[[ Given data, beginning ]]
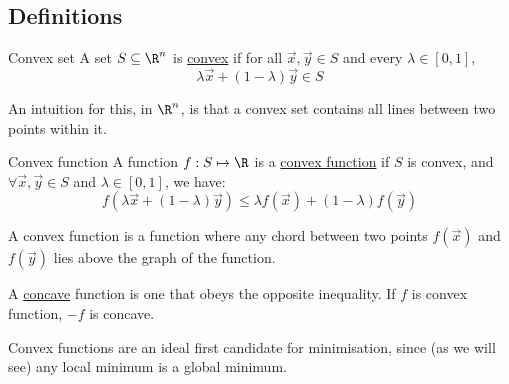 \documentclass[../Main.tex]{subfiles}
\begin{document}
\subsection{Definitions}
\begin{definition}{Convex set}
    A set $S \subseteq \R^n$ is \underline{convex} if for all $\vec{x}, \vec{y} \in S$ and every $\lambda \in [0, 1]$,
    \begin{equation*}
        \lambda \vec{x} + (1 - \lambda) \vec{y} \in S
    \end{equation*}
\end{definition}
\begin{remark}
    An intuition for this, in $\R^n$, is that a convex set contains all lines between two points within it.
\end{remark}
\begin{definition}{Convex function}
    A function $f : S \mapsto \R$ is a \underline{convex function} if $S$ is convex, and $\forall \vec{x}, \vec{y} \in S$ and $\lambda \in [0, 1]$, we have:
    \begin{equation*}
        f(\lambda \vec{x} + (1-\lambda)\vec{y}) \leq \lambda f(\vec{x}) + (1 - \lambda) f(\vec{y})
    \end{equation*}
\end{definition}
\begin{remarks}
    \item A convex function is a function where any chord between two points $f(\vec{x})$ and $f(\vec{y})$ lies above the graph of the function.
    \item A \underline{concave} function is one that obeys the opposite inequality. If $f$ is convex function, $-f$ is concave.
    \item Convex functions are an ideal first candidate for minimisation, since (as we will see) any local minimum is a global minimum.
\end{remarks}
\end{document}
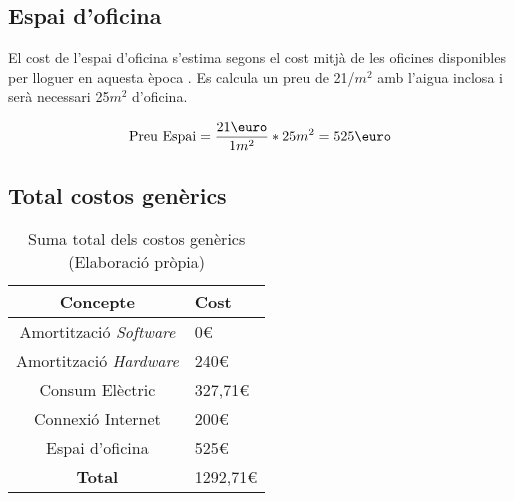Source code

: \subsection{Espai d'oficina}
El cost de l'espai d'oficina s'estima segons el cost mitjà de les oficines disponibles per lloguer en aquesta època \cite{preu-oficina}. Es calcula un preu de 21\text{\euro}/$m^2$ amb l'aigua inclosa i serà necessari 25$m^2$ d'oficina.

$$
\text{Preu Espai} = \frac{21 \text{\euro}}{1 m^2} * 25 m^2 = 525\text{\euro}
$$

\subsection{Total costos genèrics}


\begin{table}[H]
    \centering
    \begin{tabular}{c|l}
        \textbf{Concepte}     & \textbf{Cost} \\
        \hline
        Amortització \textit{Software} & 0\euro         \\
        Amortització \textit{Hardware} & 240\euro       \\
        Consum Elèctric                & 327,71\euro    \\
        Connexió Internet              & 200\euro       \\
        Espai d'oficina                & 525\euro       \\
        \hline
        \textbf{Total}                 & 1292,71\euro   \\
    \end{tabular}
    \caption[Costos genèrics]{Suma total dels costos genèrics \\ (Elaboració pròpia)}
    \label{tab:costos_generics}
\end{table}
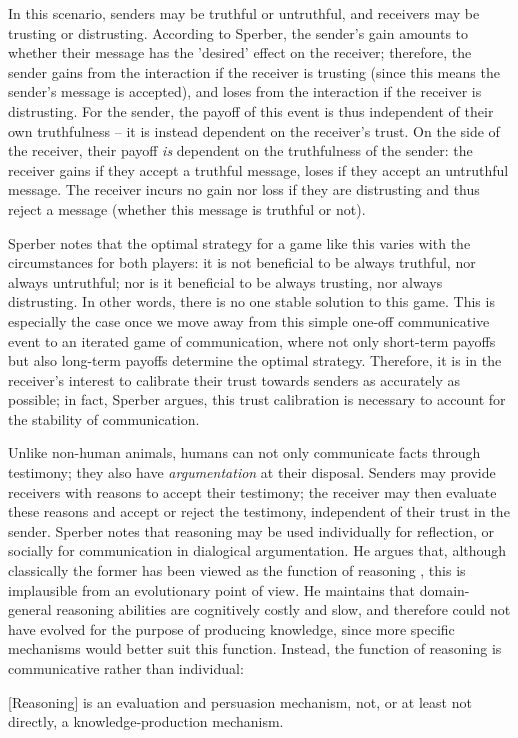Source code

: In this scenario, senders may be truthful or untruthful, and receivers may be trusting or distrusting. According to Sperber, the sender's gain amounts to whether their message has the 'desired' effect on the receiver; therefore, the sender gains from the interaction if the receiver is trusting (since this means the sender's message is accepted), and loses from the interaction if the receiver is distrusting. For the sender, the payoff of this event is thus independent of their own truthfulness -- it is instead dependent on the receiver's trust. On the side of the receiver, their payoff \emph{is} dependent on the truthfulness of the sender: the receiver gains if they accept a truthful message, loses if they accept an untruthful message. The receiver incurs no gain nor loss if they are distrusting and thus reject a message (whether this message is truthful or not).

Sperber notes that the optimal strategy for a game like this varies with the circumstances for both players: it is not beneficial to be always truthful, nor always untruthful; nor is it beneficial to be always trusting, nor always distrusting. In other words, there is no one stable solution to this game.
This is especially the case once we move away from this simple one-off communicative event to an iterated game of communication, where not only short-term payoffs but also long-term payoffs determine the optimal strategy.
Therefore, it is in the receiver's interest to calibrate their trust towards senders as accurately as possible; in fact, Sperber argues, this trust calibration is necessary to account for the stability of communication.

Unlike non-human animals, humans can not only communicate facts through testimony; they also have \emph{argumentation} at their disposal. Senders may provide receivers with reasons to accept their testimony; the receiver may then evaluate these reasons and accept or reject the testimony, independent of their trust in the sender.
Sperber notes that reasoning may be used individually for reflection, or socially for communication in dialogical argumentation. He argues that, although classically the former has been viewed as the function of reasoning \citep[cf.][]{Novaes20}, this is implausible from an evolutionary point of view. He maintains that domain-general reasoning abilities are cognitively costly and slow, and therefore could not have evolved for the purpose of producing knowledge, since more specific mechanisms would better suit this function. Instead, the function of reasoning is communicative rather than individual:
\begin{quoting}
    {[Reasoning]} is an evaluation and persuasion mechanism, not, or at least not directly, a knowledge-production mechanism.
    \hfill \citep[p.~409]{Sperber01}
\end{quoting}

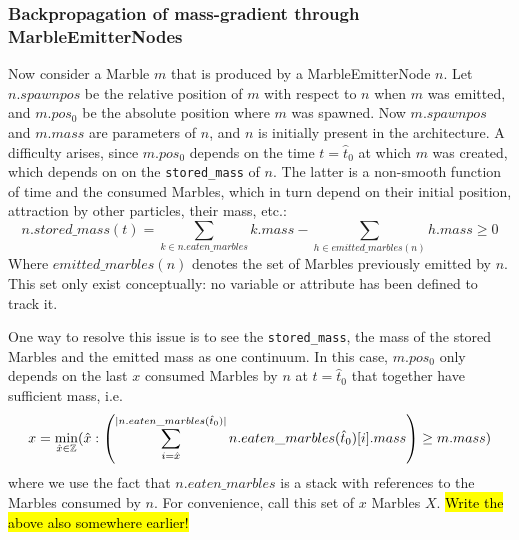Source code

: \subsubsection{Backpropagation of mass-gradient through MarbleEmitterNodes}
Now consider a Marble $m$ that is produced by a MarbleEmitterNode $n$. Let $n.spawnpos$ be the relative position of $m$ with respect to $n$ when $m$ was emitted, and $m.pos_0$ be the absolute position where $m$ was spawned. Now $m.spawnpos$ and $m.mass$ are parameters of $n$, and $n$ is initially present in the architecture. 
A difficulty arises, since $m.pos_0$ depends on the time $t = \hat{t}_0$ at which $m$ was created, which depends on on the \texttt{stored\_mass} of $n$. The latter is a non-smooth function of time and the consumed Marbles, which in turn depend on their initial position, attraction by other particles, their mass, etc.:
\begin{equation}
    n.stored\_mass(t) = \sum_{k \in n.eaten\_marbles} k.mass - \sum_{h \in emitted\_marbles(n)} h.mass \geq 0
\end{equation}
Where $emitted\_marbles(n)$ denotes the set of Marbles previously emitted by $n$. This set only exist conceptually: no variable or attribute has been defined to track it.


One way to resolve this issue is to see the \texttt{stored\_mass}, the mass of the stored Marbles and the emitted mass as one continuum. 
In this case, $m.pos_0$ only depends on the last $x$ consumed Marbles by $n$ at $t = \hat{t}_0$ that together have sufficient mass, i.e.
\begin{equation}
    x = \min_{\hat{x} \in \mathbb{Z}} (\hat{x} : \left(\sum_{i = \hat{x}}^{\lvert n.eaten\_marbles(\hat{t}_0) \rvert} n.eaten\_marbles(\hat{t}_0)[i].mass\right) \geq m.mass )
\end{equation}
where we use the fact that $n.eaten\_marbles$ is a stack with references to the Marbles consumed by $n$. For convenience, call this set of $x$ Marbles $X$.
\hl{Write the above also somewhere earlier!}

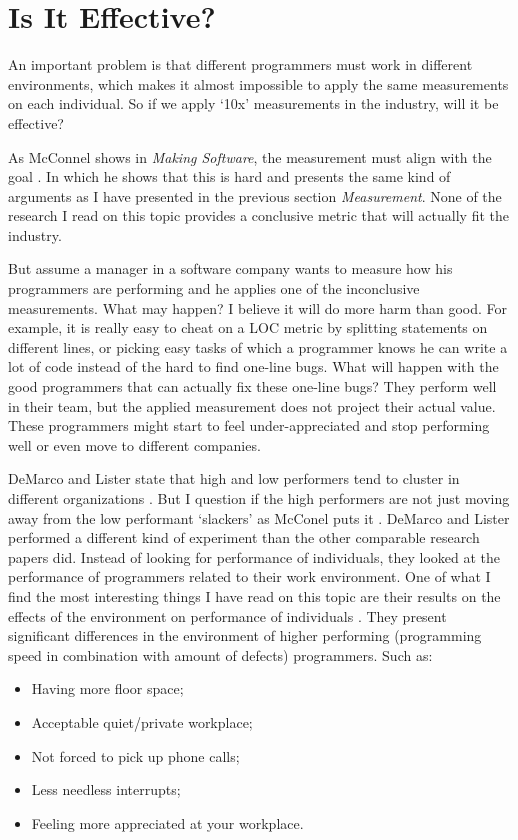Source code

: \section*{Is It Effective?}

An important problem is that different programmers must work in different environments,
which makes it almost impossible to apply the same measurements on each individual.
So if we apply `10x' measurements in the industry, will it be effective?

As McConnel shows in \textit{Making Software}, the measurement must align with the goal \autocite[570-571]{MAKING_SOFTWARE}.
In which he shows that this is hard and presents the same kind of arguments as I have presented in the previous section \textit{Measurement}.
None of the research I read on this topic provides a conclusive metric that will actually fit the industry.

But assume a manager in a software company wants to measure how his programmers are performing and he applies one of the inconclusive measurements.
What may happen? I believe it will do more harm than good.
For example, it is really easy to cheat on a LOC metric by splitting statements on different lines, or picking easy tasks of which a programmer knows he can write a lot of code instead of the hard to find one-line bugs.
What will happen with the good programmers that can actually fix these one-line bugs?
They perform well in their team, but the applied measurement does not project their actual value.
These programmers might start to feel under-appreciated and stop performing well or even move to different companies.

DeMarco and Lister state that high and low performers tend to cluster in different organizations \autocite[268]{demarco1985programmer}.
But I question if the high performers are not just moving away from the low performant `slackers' as McConel puts it \autocite[569]{MAKING_SOFTWARE}.
DeMarco and Lister performed a different kind of experiment than the other comparable research papers did.
Instead of looking for performance of individuals, they looked at the performance of programmers related to their work environment.
One of what I find the most interesting things I have read on this topic are their results on the effects of the environment on performance of individuals \autocite[271]{demarco1985programmer}.
They present significant differences in the environment of higher performing (programming speed in combination with amount of defects) programmers. Such as:
\begin{itemize}[noitemsep]
\item Having more floor space;
\item Acceptable quiet/private workplace;
\item Not forced to pick up phone calls;
\item Less needless interrupts;
\item Feeling more appreciated at your workplace.
\end{itemize}

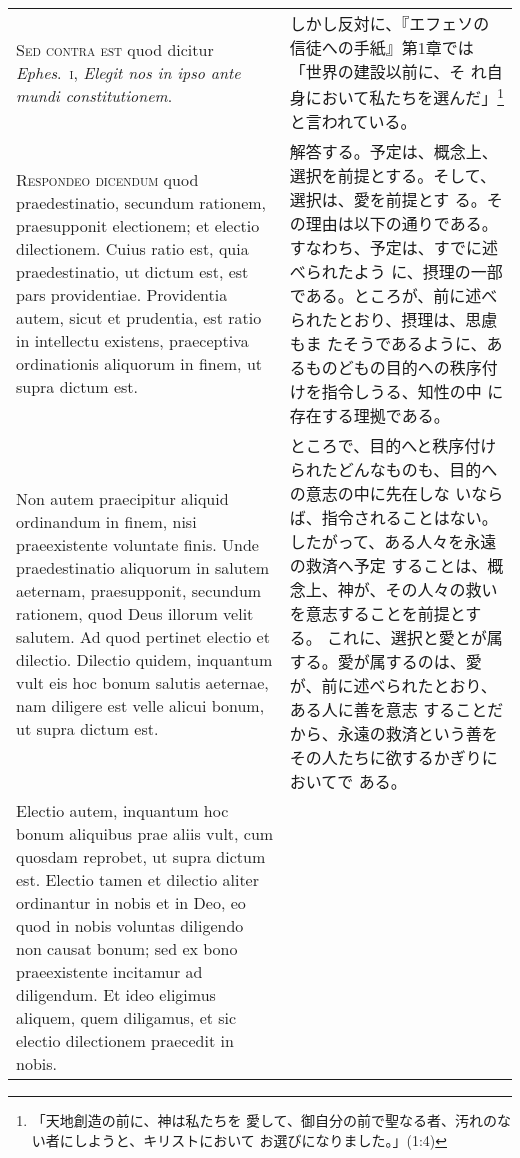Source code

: \documentclass[10pt]{jsarticle} %
\begin{document}
\begin{longtable}{p{21em}p{21em}}
{\scshape Sed contra est} quod dicitur {\itshape Ephes}.~{\scshape i}, {\itshape Elegit
 nos in ipso ante mundi constitutionem}.


&

しかし反対に、『エフェソの信徒への手紙』第1章では「世界の建設以前に、そ
 れ自身において私たちを選んだ」\footnote{「天地創造の前に、神は私たちを
 愛して、御自分の前で聖なる者、汚れのない者にしようと、キリストにおいて
 お選びになりました。」(1:4)}と言われている。

\\



{\scshape Respondeo dicendum} quod praedestinatio,
 secundum rationem, praesupponit electionem; et electio
 dilectionem. Cuius ratio est, quia praedestinatio, ut dictum est, est
 pars providentiae. Providentia autem, sicut et prudentia, est ratio in
 intellectu existens, praeceptiva ordinationis aliquorum in finem, ut
 supra dictum est. 


&

解答する。予定は、概念上、選択を前提とする。そして、選択は、愛を前提とす
 る。その理由は以下の通りである。すなわち、予定は、すでに述べられたよう
 に、摂理の一部である。ところが、前に述べられたとおり、摂理は、思慮もま
 たそうであるように、あるものどもの目的への秩序付けを指令しうる、知性の中
 に存在する理拠である。


\\


Non autem praecipitur aliquid ordinandum in finem,
 nisi praeexistente voluntate finis. Unde praedestinatio aliquorum in
 salutem aeternam, praesupponit, secundum rationem, quod Deus illorum
 velit salutem. Ad quod pertinet electio et dilectio. Dilectio quidem,
 inquantum vult eis hoc bonum salutis aeternae, nam diligere est velle
 alicui bonum, ut supra dictum est. 



&


ところで、目的へと秩序付けられたどんなものも、目的への意志の中に先在しな
 いならば、指令されることはない。したがって、ある人々を永遠の救済へ予定
 することは、概念上、神が、その人々の救いを意志することを前提とする。
これに、選択と愛とが属する。愛が属するのは、愛が、前に述べられたとおり、ある人に善を意志
 することだから、永遠の救済という善をその人たちに欲するかぎりにおいてで
 ある。

\\


Electio autem, inquantum hoc bonum
 aliquibus prae aliis vult, cum quosdam reprobet, ut supra dictum
 est. Electio tamen et dilectio aliter ordinantur in nobis et in Deo, eo
 quod in nobis voluntas diligendo non causat bonum; sed ex bono
 praeexistente incitamur ad diligendum. Et ideo eligimus aliquem, quem
 diligamus, et sic electio dilectionem praecedit in nobis. 



\end{longtable}
\end{document}
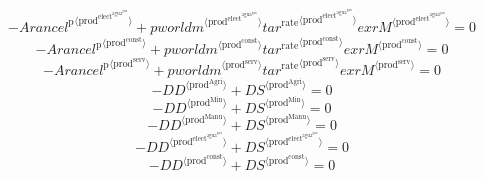 \begin{equation}
-{{A\!r\!a\!n\!c\!e\!l}^{\mathrm{p}}}^{\langle \mathrm{prod}^{\mathrm{elect}^{\mathrm{agua}^{\mathrm{gas}}}}\rangle} + {{{p\!w\!o\!r\!l\!d\!m}}^{\langle \mathrm{\mathrm{prod}^{\mathrm{elect}^{\mathrm{agua}^{\mathrm{gas}}}}}\rangle}} {{{t\!a\!r}^{\mathrm{rate}}}^{\langle \mathrm{\mathrm{prod}^{\mathrm{elect}^{\mathrm{agua}^{\mathrm{gas}}}}}\rangle}} {{e\!x\!r}} {{M}^{\langle \mathrm{prod}^{\mathrm{elect}^{\mathrm{agua}^{\mathrm{gas}}}}\rangle}} = 0
\end{equation}
\begin{equation}
-{{A\!r\!a\!n\!c\!e\!l}^{\mathrm{p}}}^{\langle \mathrm{prod}^{\mathrm{const}}\rangle} + {{{p\!w\!o\!r\!l\!d\!m}}^{\langle \mathrm{\mathrm{prod}^{\mathrm{const}}}\rangle}} {{{t\!a\!r}^{\mathrm{rate}}}^{\langle \mathrm{\mathrm{prod}^{\mathrm{const}}}\rangle}} {{e\!x\!r}} {{M}^{\langle \mathrm{prod}^{\mathrm{const}}\rangle}} = 0
\end{equation}
\begin{equation}
-{{A\!r\!a\!n\!c\!e\!l}^{\mathrm{p}}}^{\langle \mathrm{prod}^{\mathrm{serv}}\rangle} + {{{p\!w\!o\!r\!l\!d\!m}}^{\langle \mathrm{\mathrm{prod}^{\mathrm{serv}}}\rangle}} {{{t\!a\!r}^{\mathrm{rate}}}^{\langle \mathrm{\mathrm{prod}^{\mathrm{serv}}}\rangle}} {{e\!x\!r}} {{M}^{\langle \mathrm{prod}^{\mathrm{serv}}\rangle}} = 0
\end{equation}
\begin{equation}
-{{D\!D}}^{\langle \mathrm{prod}^{\mathrm{Agri}}\rangle} + {{D\!S}}^{\langle \mathrm{prod}^{\mathrm{Agri}}\rangle} = 0
\end{equation}
\begin{equation}
-{{D\!D}}^{\langle \mathrm{prod}^{\mathrm{Min}}\rangle} + {{D\!S}}^{\langle \mathrm{prod}^{\mathrm{Min}}\rangle} = 0
\end{equation}
\begin{equation}
-{{D\!D}}^{\langle \mathrm{prod}^{\mathrm{Manu}}\rangle} + {{D\!S}}^{\langle \mathrm{prod}^{\mathrm{Manu}}\rangle} = 0
\end{equation}
\begin{equation}
-{{D\!D}}^{\langle \mathrm{prod}^{\mathrm{elect}^{\mathrm{agua}^{\mathrm{gas}}}}\rangle} + {{D\!S}}^{\langle \mathrm{prod}^{\mathrm{elect}^{\mathrm{agua}^{\mathrm{gas}}}}\rangle} = 0
\end{equation}
\begin{equation}
-{{D\!D}}^{\langle \mathrm{prod}^{\mathrm{const}}\rangle} + {{D\!S}}^{\langle \mathrm{prod}^{\mathrm{const}}\rangle} = 0
\end{equation}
[[ Given data, end ]]
Show the lines of the entries that include the string "well", copying each in full.

Completed exercise:
They perform well in their team, but the applied measurement does not project their actual value.
These programmers might start to feel under-appreciated and stop performing well or even move to different companies.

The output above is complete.